Bolsonaro has been hospitalized on multiple occasions since the 2018 stabbing and has undergone six surgeries in that time, most of them related to the attack.

Former Brazilian President Jair Bolsonaro, center, meets with supporters outside a vacation home in Orlando, Florida, on Jan. 4.
Former Brazilian President Jair Bolsonaro, center, meets with supporters outside a vacation home in Orlando, Florida, on Jan. 4.
via Associated Press

Democratic lawmakers have called on U.S. President Joe Biden to extradite Bolsonaro back to Brazil after Sunday’s violence in Brasilia, which was reminiscent of the 2021 insurrection at the U.S. Capitol.

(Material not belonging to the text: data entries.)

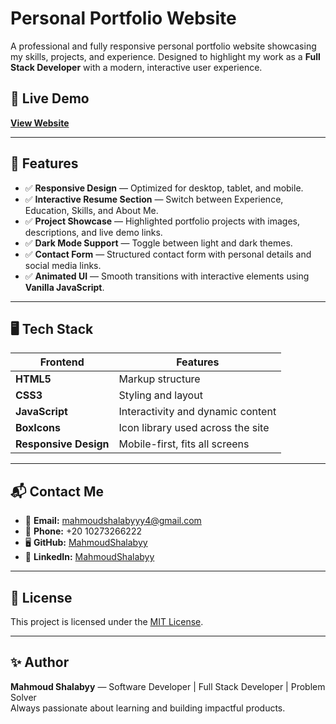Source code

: # Personal Portfolio Website

A professional and fully responsive personal portfolio website showcasing my skills, projects, and experience. Designed to highlight my work as a **Full Stack Developer** with a modern, interactive user experience.

## 🚀 Live Demo

[**View Website**](https://mahmoudshalabyy.github.io/portfolio/#)  

---

## 📂 Features

- ✅ **Responsive Design** — Optimized for desktop, tablet, and mobile.
- ✅ **Interactive Resume Section** — Switch between Experience, Education, Skills, and About Me.
- ✅ **Project Showcase** — Highlighted portfolio projects with images, descriptions, and live demo links.
- ✅ **Dark Mode Support** — Toggle between light and dark themes.
- ✅ **Contact Form** — Structured contact form with personal details and social media links.
- ✅ **Animated UI** — Smooth transitions with interactive elements using **Vanilla JavaScript**.

---

## 🖥️ Tech Stack

| Frontend      | Features                                  |
|---------------|-------------------------------------------|
| **HTML5**     | Markup structure                          |
| **CSS3**      | Styling and layout                        |
| **JavaScript**| Interactivity and dynamic content         |
| **BoxIcons**  | Icon library used across the site         |
| **Responsive Design** | Mobile-first, fits all screens    |

---

## 📬 Contact Me

- 📧 **Email:** [mahmoudshalabyyy4@gmail.com](mailto:mahmoudshalabyyy4@gmail.com)
- 📱 **Phone:** +20 10273266222
- 🖥️ **GitHub:** [MahmoudShalabyy](https://github.com/MahmoudShalabyy)
- 💼 **LinkedIn:** [MahmoudShalabyy](https://www.linkedin.com/in/mahmoud-shalaby-58b237227/)

---

## 📌 License

This project is licensed under the [MIT License](LICENSE).

---

## ✨ Author

**Mahmoud Shalabyy** — Software Developer | Full Stack Developer | Problem Solver  
Always passionate about learning and building impactful products.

Key government buildings in Brazil’s capital, including the country’s Congress and its Supreme Court, were ransacked by thousands of Bolsonaro supporters who demanded that he be reinstated or that President Luiz Inácio Lula da Silva, who won election in October, be removed from office.

Bolsonaro, who has not acknowledged his defeat, has been laying low in an Orlando rental house since late December, The New York Times reported.

Human Rights Watch was among those blaming the violence squarely on Bolsonaro and his allies. The nonprofit has highlighted his past unproven claims of voter fraud, and his suggestion ahead of last year’s vote that elections be canceled.

“This attack is the culmination of a years-long campaign by former president Jair Bolsonaro and his allies to undermine democratic principles and spread baseless claims of electoral fraud,” Tamara Taraciuk Broner, acting director of Human Rights Watch’s Americas Division, said in a statement.